BEGIN Data extracts
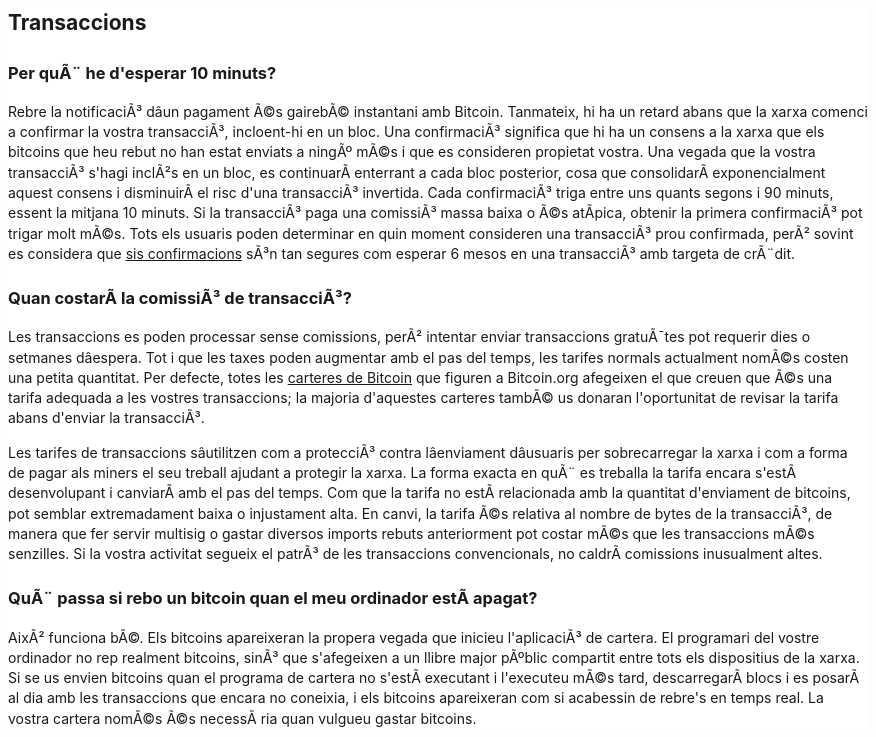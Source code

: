 ## Transaccions

### Per quÃ¨ he d'esperar 10 minuts?

Rebre la notificaciÃ³ dâun pagament Ã©s gairebÃ© instantani amb Bitcoin.
Tanmateix, hi ha un retard abans que la xarxa comenci a confirmar la vostra
transacciÃ³, incloent-hi en un bloc. Una confirmaciÃ³ significa que hi ha un
consens a la xarxa que els bitcoins que heu rebut no han estat enviats a
ningÃº mÃ©s i que es consideren propietat vostra. Una vegada que la vostra
transacciÃ³ s'hagi inclÃ²s en un bloc, es continuarÃ enterrant a cada bloc
posterior, cosa que consolidarÃ exponencialment aquest consens i disminuirÃ el
risc d'una transacciÃ³ invertida. Cada confirmaciÃ³ triga entre uns quants
segons i 90 minuts, essent la mitjana 10 minuts. Si la transacciÃ³ paga una
comissiÃ³ massa baixa o Ã©s atÃ­pica, obtenir la primera confirmaciÃ³ pot
trigar molt mÃ©s. Tots els usuaris poden determinar en quin moment consideren
una transacciÃ³ prou confirmada, perÃ² sovint es considera que [sis
confirmacions](/ca/necessites-saber#instant) sÃ³n tan segures com esperar 6
mesos en una transacciÃ³ amb targeta de crÃ¨dit.

### Quan costarÃ la comissiÃ³ de transacciÃ³?

Les transaccions es poden processar sense comissions, perÃ² intentar enviar
transaccions gratuÃ¯tes pot requerir dies o setmanes dâespera. Tot i que les
taxes poden augmentar amb el pas del temps, les tarifes normals actualment
nomÃ©s costen una petita quantitat. Per defecte, totes les [carteres de
Bitcoin](/ca/tria-el-teu-moneder) que figuren a Bitcoin.org afegeixen el que
creuen que Ã©s una tarifa adequada a les vostres transaccions; la majoria
d'aquestes carteres tambÃ© us donaran l'oportunitat de revisar la tarifa abans
d'enviar la transacciÃ³.

Les tarifes de transaccions sâutilitzen com a protecciÃ³ contra
lâenviament dâusuaris per sobrecarregar la xarxa i com a forma de pagar
als miners el seu treball ajudant a protegir la xarxa. La forma exacta en quÃ¨
es treballa la tarifa encara s'estÃ desenvolupant i canviarÃ amb el pas del
temps. Com que la tarifa no estÃ relacionada amb la quantitat d'enviament de
bitcoins, pot semblar extremadament baixa o injustament alta. En canvi, la
tarifa Ã©s relativa al nombre de bytes de la transacciÃ³, de manera que fer
servir multisig o gastar diversos imports rebuts anteriorment pot costar mÃ©s
que les transaccions mÃ©s senzilles. Si la vostra activitat segueix el patrÃ³
de les transaccions convencionals, no caldrÃ comissions inusualment altes.

### QuÃ¨ passa si rebo un bitcoin quan el meu ordinador estÃ apagat?

AixÃ² funciona bÃ©. Els bitcoins apareixeran la propera vegada que inicieu
l'aplicaciÃ³ de cartera. El programari del vostre ordinador no rep realment
bitcoins, sinÃ³ que s'afegeixen a un llibre major pÃºblic compartit entre tots
els dispositius de la xarxa. Si se us envien bitcoins quan el programa de
cartera no s'estÃ executant i l'executeu mÃ©s tard, descarregarÃ blocs i es
posarÃ al dia amb les transaccions que encara no coneixia, i els bitcoins
apareixeran com si acabessin de rebre's en temps real. La vostra cartera
nomÃ©s Ã©s necessÃ ria quan vulgueu gastar bitcoins.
END Data extracts
- Assigned task
From the line containing "### QuÃ¨ passa" down to the line containing "cartera no s'estÃ" in the material above, reproduce every line exactly, including the two end lines.

- Expected answer
### QuÃ¨ passa si rebo un bitcoin quan el meu ordinador estÃ apagat?

AixÃ² funciona bÃ©. Els bitcoins apareixeran la propera vegada que inicieu
l'aplicaciÃ³ de cartera. El programari del vostre ordinador no rep realment
bitcoins, sinÃ³ que s'afegeixen a un llibre major pÃºblic compartit entre tots
els dispositius de la xarxa. Si se us envien bitcoins quan el programa de
cartera no s'estÃ executant i l'executeu mÃ©s tard, descarregarÃ blocs i es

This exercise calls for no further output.